• Plain-text document sources:

:::

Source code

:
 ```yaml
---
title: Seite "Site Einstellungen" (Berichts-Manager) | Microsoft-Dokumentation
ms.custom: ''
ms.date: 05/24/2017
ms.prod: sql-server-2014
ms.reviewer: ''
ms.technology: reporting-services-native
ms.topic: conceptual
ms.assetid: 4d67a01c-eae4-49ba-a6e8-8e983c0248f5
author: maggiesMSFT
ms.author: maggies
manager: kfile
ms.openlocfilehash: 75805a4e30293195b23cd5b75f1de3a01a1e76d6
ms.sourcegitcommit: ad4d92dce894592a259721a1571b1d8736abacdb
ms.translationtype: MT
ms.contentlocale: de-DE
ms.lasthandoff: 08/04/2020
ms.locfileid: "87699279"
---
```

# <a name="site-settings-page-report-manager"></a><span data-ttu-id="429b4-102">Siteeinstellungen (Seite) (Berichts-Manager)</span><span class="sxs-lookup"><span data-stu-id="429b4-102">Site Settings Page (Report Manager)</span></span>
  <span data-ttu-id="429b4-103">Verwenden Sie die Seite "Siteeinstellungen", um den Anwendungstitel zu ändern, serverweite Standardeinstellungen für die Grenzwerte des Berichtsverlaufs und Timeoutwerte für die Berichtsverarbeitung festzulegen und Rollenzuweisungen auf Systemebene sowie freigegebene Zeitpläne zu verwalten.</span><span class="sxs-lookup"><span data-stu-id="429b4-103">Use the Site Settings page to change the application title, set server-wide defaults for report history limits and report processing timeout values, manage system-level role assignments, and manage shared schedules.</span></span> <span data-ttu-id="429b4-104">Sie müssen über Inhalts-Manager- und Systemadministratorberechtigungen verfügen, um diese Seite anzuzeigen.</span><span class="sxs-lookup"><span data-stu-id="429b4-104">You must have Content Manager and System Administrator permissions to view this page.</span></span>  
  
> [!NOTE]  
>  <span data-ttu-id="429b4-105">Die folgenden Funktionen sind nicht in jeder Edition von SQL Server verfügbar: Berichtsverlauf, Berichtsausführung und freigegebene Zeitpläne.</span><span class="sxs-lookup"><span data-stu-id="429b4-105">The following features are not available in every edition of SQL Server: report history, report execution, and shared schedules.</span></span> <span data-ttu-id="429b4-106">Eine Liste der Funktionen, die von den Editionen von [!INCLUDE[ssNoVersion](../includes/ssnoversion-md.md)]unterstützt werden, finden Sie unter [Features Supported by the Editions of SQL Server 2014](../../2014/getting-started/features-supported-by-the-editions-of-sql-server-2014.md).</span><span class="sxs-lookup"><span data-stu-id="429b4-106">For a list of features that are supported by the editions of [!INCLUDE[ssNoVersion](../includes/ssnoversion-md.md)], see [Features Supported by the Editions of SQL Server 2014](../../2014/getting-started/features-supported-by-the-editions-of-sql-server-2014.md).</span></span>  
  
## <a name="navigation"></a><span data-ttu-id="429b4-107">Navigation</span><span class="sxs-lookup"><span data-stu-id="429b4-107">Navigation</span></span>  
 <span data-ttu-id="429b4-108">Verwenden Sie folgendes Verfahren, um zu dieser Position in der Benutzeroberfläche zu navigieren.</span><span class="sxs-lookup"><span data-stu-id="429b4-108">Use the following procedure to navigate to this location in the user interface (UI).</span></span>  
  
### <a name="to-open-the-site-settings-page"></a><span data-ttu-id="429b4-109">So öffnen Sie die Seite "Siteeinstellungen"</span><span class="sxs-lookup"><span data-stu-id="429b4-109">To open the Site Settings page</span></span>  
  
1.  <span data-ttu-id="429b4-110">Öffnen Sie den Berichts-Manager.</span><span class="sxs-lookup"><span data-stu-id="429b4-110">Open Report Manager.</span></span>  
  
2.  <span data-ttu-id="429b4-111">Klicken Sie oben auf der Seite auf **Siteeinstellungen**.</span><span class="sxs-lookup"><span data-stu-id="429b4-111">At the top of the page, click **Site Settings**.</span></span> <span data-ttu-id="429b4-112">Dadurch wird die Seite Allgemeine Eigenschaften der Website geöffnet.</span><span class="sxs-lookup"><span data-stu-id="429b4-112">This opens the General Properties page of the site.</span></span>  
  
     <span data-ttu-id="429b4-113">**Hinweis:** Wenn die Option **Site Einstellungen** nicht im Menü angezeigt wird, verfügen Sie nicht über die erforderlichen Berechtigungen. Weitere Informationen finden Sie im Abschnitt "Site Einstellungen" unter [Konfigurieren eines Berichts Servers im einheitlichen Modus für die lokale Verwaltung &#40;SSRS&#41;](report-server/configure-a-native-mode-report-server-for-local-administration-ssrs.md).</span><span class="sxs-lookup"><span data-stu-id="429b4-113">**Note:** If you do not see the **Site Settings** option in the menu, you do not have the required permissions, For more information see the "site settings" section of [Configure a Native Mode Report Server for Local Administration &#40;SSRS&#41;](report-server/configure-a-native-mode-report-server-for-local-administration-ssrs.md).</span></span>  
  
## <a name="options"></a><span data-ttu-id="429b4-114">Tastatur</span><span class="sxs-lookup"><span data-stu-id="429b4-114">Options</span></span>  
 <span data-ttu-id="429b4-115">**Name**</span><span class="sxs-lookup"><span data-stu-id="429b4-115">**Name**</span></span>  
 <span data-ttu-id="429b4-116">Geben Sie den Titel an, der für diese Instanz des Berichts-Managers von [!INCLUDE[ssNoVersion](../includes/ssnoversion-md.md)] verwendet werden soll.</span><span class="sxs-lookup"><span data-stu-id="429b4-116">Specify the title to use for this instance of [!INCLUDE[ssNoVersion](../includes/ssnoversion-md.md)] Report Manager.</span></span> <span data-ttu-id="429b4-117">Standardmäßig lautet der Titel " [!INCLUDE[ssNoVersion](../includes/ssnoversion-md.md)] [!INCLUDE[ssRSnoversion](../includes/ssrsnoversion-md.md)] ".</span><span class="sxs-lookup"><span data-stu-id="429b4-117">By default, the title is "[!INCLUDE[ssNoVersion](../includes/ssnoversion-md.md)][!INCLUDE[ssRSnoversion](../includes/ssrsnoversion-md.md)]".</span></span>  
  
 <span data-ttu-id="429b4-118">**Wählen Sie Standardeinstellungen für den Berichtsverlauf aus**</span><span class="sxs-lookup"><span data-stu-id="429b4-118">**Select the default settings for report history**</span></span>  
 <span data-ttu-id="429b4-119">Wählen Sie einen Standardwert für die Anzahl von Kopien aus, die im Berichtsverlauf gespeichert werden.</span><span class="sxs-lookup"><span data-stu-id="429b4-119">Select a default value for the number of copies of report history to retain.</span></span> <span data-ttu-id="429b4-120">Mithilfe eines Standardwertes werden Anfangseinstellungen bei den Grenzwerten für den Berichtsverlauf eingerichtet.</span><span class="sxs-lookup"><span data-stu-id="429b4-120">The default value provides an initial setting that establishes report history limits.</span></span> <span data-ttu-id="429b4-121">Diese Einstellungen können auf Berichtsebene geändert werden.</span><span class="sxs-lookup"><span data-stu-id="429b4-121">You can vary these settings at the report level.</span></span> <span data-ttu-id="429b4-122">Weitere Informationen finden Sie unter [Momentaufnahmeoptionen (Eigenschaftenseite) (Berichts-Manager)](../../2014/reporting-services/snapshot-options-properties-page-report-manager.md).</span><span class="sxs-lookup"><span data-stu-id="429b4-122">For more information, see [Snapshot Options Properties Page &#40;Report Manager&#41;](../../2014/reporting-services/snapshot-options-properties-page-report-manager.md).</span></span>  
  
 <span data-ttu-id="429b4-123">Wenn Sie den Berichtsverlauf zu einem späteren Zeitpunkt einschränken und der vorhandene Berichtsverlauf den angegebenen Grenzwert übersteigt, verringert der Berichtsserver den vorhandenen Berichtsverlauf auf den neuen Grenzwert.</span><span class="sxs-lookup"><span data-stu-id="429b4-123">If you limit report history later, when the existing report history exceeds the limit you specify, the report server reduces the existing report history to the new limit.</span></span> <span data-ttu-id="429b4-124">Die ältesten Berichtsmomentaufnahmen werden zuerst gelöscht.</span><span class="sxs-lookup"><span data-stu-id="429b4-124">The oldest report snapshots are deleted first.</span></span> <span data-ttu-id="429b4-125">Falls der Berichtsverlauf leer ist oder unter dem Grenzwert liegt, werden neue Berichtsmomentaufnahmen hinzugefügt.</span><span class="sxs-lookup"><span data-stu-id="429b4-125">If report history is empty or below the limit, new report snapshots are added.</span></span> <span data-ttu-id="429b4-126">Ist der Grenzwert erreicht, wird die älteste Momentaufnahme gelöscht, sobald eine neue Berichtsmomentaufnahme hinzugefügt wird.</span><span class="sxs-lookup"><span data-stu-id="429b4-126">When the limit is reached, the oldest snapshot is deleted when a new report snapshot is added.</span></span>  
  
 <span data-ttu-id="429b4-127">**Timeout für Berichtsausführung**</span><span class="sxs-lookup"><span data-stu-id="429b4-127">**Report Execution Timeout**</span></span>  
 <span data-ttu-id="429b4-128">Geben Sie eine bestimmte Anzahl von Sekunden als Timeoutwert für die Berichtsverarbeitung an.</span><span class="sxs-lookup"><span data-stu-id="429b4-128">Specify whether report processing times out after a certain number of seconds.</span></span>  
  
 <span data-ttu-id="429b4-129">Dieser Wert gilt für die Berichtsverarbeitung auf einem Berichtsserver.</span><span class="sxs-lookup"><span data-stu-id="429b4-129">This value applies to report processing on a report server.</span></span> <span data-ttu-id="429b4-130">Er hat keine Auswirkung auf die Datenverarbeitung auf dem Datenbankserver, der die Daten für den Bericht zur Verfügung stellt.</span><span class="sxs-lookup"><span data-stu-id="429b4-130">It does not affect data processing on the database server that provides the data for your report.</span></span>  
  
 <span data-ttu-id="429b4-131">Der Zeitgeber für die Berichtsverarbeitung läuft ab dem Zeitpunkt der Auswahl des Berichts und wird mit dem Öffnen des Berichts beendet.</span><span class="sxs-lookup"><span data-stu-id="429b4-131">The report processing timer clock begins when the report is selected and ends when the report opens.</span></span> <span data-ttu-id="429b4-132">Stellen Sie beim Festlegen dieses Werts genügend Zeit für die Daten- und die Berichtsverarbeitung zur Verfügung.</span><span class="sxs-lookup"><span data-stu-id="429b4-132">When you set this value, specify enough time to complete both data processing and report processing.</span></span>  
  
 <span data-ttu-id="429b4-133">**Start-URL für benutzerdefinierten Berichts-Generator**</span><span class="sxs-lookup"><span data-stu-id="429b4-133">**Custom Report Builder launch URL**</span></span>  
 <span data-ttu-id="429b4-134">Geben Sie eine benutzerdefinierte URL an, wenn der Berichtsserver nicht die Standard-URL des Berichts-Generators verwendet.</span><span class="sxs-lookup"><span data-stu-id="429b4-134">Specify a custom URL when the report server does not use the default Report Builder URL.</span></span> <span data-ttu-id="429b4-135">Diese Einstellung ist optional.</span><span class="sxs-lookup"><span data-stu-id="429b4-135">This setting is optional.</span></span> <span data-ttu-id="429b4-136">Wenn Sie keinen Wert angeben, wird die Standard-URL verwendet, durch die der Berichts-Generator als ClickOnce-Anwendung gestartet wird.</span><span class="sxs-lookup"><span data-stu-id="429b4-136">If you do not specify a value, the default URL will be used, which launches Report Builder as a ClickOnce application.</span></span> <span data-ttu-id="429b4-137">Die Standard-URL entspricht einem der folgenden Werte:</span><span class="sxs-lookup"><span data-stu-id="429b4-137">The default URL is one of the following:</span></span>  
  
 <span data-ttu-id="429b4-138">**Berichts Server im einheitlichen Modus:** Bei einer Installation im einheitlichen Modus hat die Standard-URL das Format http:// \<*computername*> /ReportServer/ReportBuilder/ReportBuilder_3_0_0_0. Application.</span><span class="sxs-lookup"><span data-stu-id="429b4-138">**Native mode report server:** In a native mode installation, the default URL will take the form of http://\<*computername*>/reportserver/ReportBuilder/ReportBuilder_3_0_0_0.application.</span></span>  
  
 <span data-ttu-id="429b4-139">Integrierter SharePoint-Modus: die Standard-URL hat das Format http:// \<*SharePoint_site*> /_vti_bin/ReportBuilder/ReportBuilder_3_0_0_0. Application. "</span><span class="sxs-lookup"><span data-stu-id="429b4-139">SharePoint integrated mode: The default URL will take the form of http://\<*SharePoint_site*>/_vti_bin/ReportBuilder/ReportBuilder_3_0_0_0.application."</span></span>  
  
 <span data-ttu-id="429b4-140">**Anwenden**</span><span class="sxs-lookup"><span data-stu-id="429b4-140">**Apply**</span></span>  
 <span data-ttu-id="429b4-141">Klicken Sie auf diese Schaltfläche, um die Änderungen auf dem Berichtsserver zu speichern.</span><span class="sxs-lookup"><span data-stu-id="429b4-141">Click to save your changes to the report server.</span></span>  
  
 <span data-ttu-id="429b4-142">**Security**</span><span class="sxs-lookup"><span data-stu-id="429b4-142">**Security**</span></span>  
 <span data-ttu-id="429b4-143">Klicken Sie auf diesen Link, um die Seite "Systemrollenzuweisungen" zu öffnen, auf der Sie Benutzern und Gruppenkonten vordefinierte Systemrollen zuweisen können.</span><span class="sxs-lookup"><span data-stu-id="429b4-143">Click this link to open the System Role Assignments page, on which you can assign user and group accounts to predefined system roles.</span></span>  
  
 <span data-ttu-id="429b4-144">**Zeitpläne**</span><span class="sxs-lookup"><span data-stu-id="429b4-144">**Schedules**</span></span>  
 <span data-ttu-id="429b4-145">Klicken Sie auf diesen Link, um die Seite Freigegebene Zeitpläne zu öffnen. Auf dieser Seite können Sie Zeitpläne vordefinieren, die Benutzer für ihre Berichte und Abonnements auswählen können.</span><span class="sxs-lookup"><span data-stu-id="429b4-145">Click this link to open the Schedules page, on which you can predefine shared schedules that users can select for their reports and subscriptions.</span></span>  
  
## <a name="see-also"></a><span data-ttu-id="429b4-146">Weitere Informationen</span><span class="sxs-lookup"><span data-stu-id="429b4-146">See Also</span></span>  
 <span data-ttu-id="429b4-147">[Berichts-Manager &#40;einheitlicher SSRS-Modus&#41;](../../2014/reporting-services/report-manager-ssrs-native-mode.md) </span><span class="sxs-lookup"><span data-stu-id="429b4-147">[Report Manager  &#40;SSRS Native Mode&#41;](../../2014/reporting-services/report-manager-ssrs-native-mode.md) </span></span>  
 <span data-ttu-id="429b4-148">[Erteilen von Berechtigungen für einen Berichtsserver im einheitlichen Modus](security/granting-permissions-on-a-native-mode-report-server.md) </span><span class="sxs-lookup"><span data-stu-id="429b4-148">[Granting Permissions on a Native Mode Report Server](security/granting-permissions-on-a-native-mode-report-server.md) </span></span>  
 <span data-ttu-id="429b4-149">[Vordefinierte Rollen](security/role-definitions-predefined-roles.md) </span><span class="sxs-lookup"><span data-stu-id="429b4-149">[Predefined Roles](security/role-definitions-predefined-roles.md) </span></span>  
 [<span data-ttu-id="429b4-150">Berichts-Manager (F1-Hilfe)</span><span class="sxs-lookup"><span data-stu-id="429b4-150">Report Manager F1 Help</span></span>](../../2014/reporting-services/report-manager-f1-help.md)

:::

• TASK OBJECTIVE:
Begin at the first line of the records above and quote every line verbatim through the one that contains "Page (Report Manager)</span></span>".

• ANSWER SECTION:
Source code

:
 ```yaml
---
title: Seite "Site Einstellungen" (Berichts-Manager) | Microsoft-Dokumentation
ms.custom: ''
ms.date: 05/24/2017
ms.prod: sql-server-2014
ms.reviewer: ''
ms.technology: reporting-services-native
ms.topic: conceptual
ms.assetid: 4d67a01c-eae4-49ba-a6e8-8e983c0248f5
author: maggiesMSFT
ms.author: maggies
manager: kfile
ms.openlocfilehash: 75805a4e30293195b23cd5b75f1de3a01a1e76d6
ms.sourcegitcommit: ad4d92dce894592a259721a1571b1d8736abacdb
ms.translationtype: MT
ms.contentlocale: de-DE
ms.lasthandoff: 08/04/2020
ms.locfileid: "87699279"
---
```

# <a name="site-settings-page-report-manager"></a><span data-ttu-id="429b4-102">Siteeinstellungen (Seite) (Berichts-Manager)</span><span class="sxs-lookup"><span data-stu-id="429b4-102">Site Settings Page (Report Manager)</span></span>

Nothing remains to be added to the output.